**GIVEN INFORMATION**.

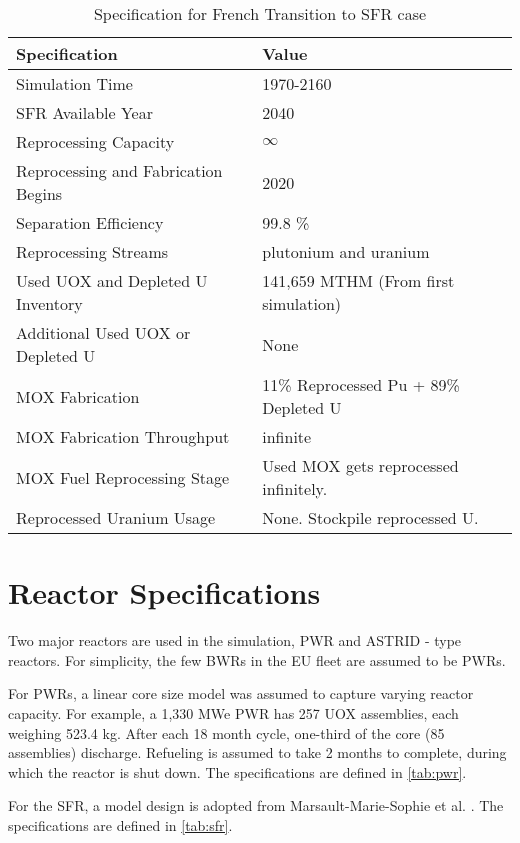\begin{table}[h]
	\centering
	\begin{tabularx}{\textwidth}{bb}
		\hline
		Specification & Value \\
		\hline
		Simulation Time & 1970-2160 \\
		\gls{SFR} Available Year & 2040 \\
		Reprocessing Capacity & $\infty$ \\
		Reprocessing and Fabrication Begins & 2020 \\
		Separation Efficiency & 99.8 \% \\
		Reprocessing Streams & plutonium and uranium \\
		\small{Used \gls{UOX} and Depleted U Inventory} & 141,659 MTHM {\small (From first simulation)} \\
		\small{Additional Used \gls{UOX} or Depleted U} & None  \\
		\gls{MOX} Fabrication &  \small{11\% Reprocessed Pu + 89\% Depleted U}  \\
		\gls{MOX} Fabrication Throughput & infinite \\
		\gls{MOX} Fuel Reprocessing Stage &  Used \gls{MOX} gets reprocessed infinitely. \\
		Reprocessed Uranium Usage &  None. Stockpile reprocessed U. \\
		\hline
	\end{tabularx}
	\caption {Specification for French Transition to \gls{SFR} case }
	\label{tab:sim_france}
\end{table}


\section{Reactor Specifications}
Two major reactors are used in the simulation, \gls{PWR} and ASTRID - type reactors.
For simplicity, the few \glspl{BWR} in the \gls{EU} fleet are assumed to be \glspl{PWR}.

For \glspl{PWR}, a linear core size model was assumed to capture
varying reactor capacity. For example, a 
1,330 MWe PWR has 257 \gls{UOX} assemblies, each
weighing 523.4 kg.
After each 18 month cycle, one-third of the 
core (85 assemblies) discharge. Refueling
is assumed to take 2 months to complete, during which the reactor
is shut down. The specifications are defined in \cref{tab:pwr}.

For the \gls{SFR}, a model design is adopted from
Marsault-Marie-Sophie et al. \cite{marsaultmarie-sophie_pre-conceptual_2012}.
The specifications are defined in \cref{tab:sfr}.

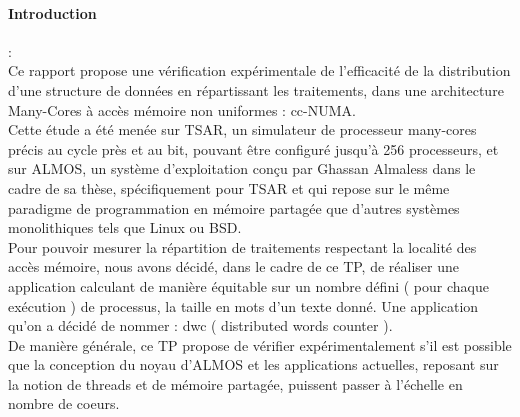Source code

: \paragraph{Introduction}:\\

Ce rapport propose une vérification expérimentale de l'efficacité de la distribution d'une structure de données en répartissant les traitements, dans une architecture Many-Cores à accès mémoire non uniformes : cc-NUMA.\\

Cette étude a été menée sur TSAR, un simulateur de processeur many-cores précis au cycle près et au bit, pouvant être configuré jusqu'à 256 processeurs, et sur ALMOS, un système d'exploitation conçu par Ghassan Almaless dans le cadre de sa thèse, spécifiquement pour TSAR et qui repose sur le même paradigme de programmation en mémoire partagée que d’autres systèmes monolithiques tels que Linux ou BSD.\\

Pour pouvoir mesurer la répartition de traitements respectant la localité des accès mémoire, nous avons décidé, dans le cadre de ce TP, de réaliser une application calculant de manière équitable sur un nombre défini ( pour chaque exécution ) de processus, la taille en mots d'un texte donné. Une application qu'on a décidé de nommer : dwc ( distributed words counter ).\\

De manière générale, ce TP propose de vérifier expérimentalement s’il est possible
que la conception du noyau d'ALMOS et les applications actuelles, reposant sur la notion de threads et de mémoire partagée, puissent passer à l’échelle en nombre de coeurs.\\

**WORK REQUIRED**. Your copy should repeat each entry above exactly but contain no pictures.

**RESPONSE BOX**.
\begin{table}[h]
	\centering
	\begin{tabularx}{\textwidth}{bb}
		\hline
		Specification & Value \\
		\hline
		Simulation Time & 1970-2160 \\
		\gls{SFR} Available Year & 2040 \\
		Reprocessing Capacity & $\infty$ \\
		Reprocessing and Fabrication Begins & 2020 \\
		Separation Efficiency & 99.8 \% \\
		Reprocessing Streams & plutonium and uranium \\
		\small{Used \gls{UOX} and Depleted U Inventory} & 141,659 MTHM {\small (From first simulation)} \\
		\small{Additional Used \gls{UOX} or Depleted U} & None  \\
		\gls{MOX} Fabrication &  \small{11\% Reprocessed Pu + 89\% Depleted U}  \\
		\gls{MOX} Fabrication Throughput & infinite \\
		\gls{MOX} Fuel Reprocessing Stage &  Used \gls{MOX} gets reprocessed infinitely. \\
		Reprocessed Uranium Usage &  None. Stockpile reprocessed U. \\
		\hline
	\end{tabularx}
	\caption {Specification for French Transition to \gls{SFR} case }
	\label{tab:sim_france}
\end{table}


\section{Reactor Specifications}
Two major reactors are used in the simulation, \gls{PWR} and ASTRID - type reactors.
For simplicity, the few \glspl{BWR} in the \gls{EU} fleet are assumed to be \glspl{PWR}.

For \glspl{PWR}, a linear core size model was assumed to capture
varying reactor capacity. For example, a 
1,330 MWe PWR has 257 \gls{UOX} assemblies, each
weighing 523.4 kg.
After each 18 month cycle, one-third of the 
core (85 assemblies) discharge. Refueling
is assumed to take 2 months to complete, during which the reactor
is shut down. The specifications are defined in \cref{tab:pwr}.

For the \gls{SFR}, a model design is adopted from
Marsault-Marie-Sophie et al. \cite{marsaultmarie-sophie_pre-conceptual_2012}.
The specifications are defined in \cref{tab:sfr}.

Source code

: \paragraph{Introduction}:\\

Ce rapport propose une vérification expérimentale de l'efficacité de la distribution d'une structure de données en répartissant les traitements, dans une architecture Many-Cores à accès mémoire non uniformes : cc-NUMA.\\

Cette étude a été menée sur TSAR, un simulateur de processeur many-cores précis au cycle près et au bit, pouvant être configuré jusqu'à 256 processeurs, et sur ALMOS, un système d'exploitation conçu par Ghassan Almaless dans le cadre de sa thèse, spécifiquement pour TSAR et qui repose sur le même paradigme de programmation en mémoire partagée que d’autres systèmes monolithiques tels que Linux ou BSD.\\

Pour pouvoir mesurer la répartition de traitements respectant la localité des accès mémoire, nous avons décidé, dans le cadre de ce TP, de réaliser une application calculant de manière équitable sur un nombre défini ( pour chaque exécution ) de processus, la taille en mots d'un texte donné. Une application qu'on a décidé de nommer : dwc ( distributed words counter ).\\

De manière générale, ce TP propose de vérifier expérimentalement s’il est possible
que la conception du noyau d'ALMOS et les applications actuelles, reposant sur la notion de threads et de mémoire partagée, puissent passer à l’échelle en nombre de coeurs.\\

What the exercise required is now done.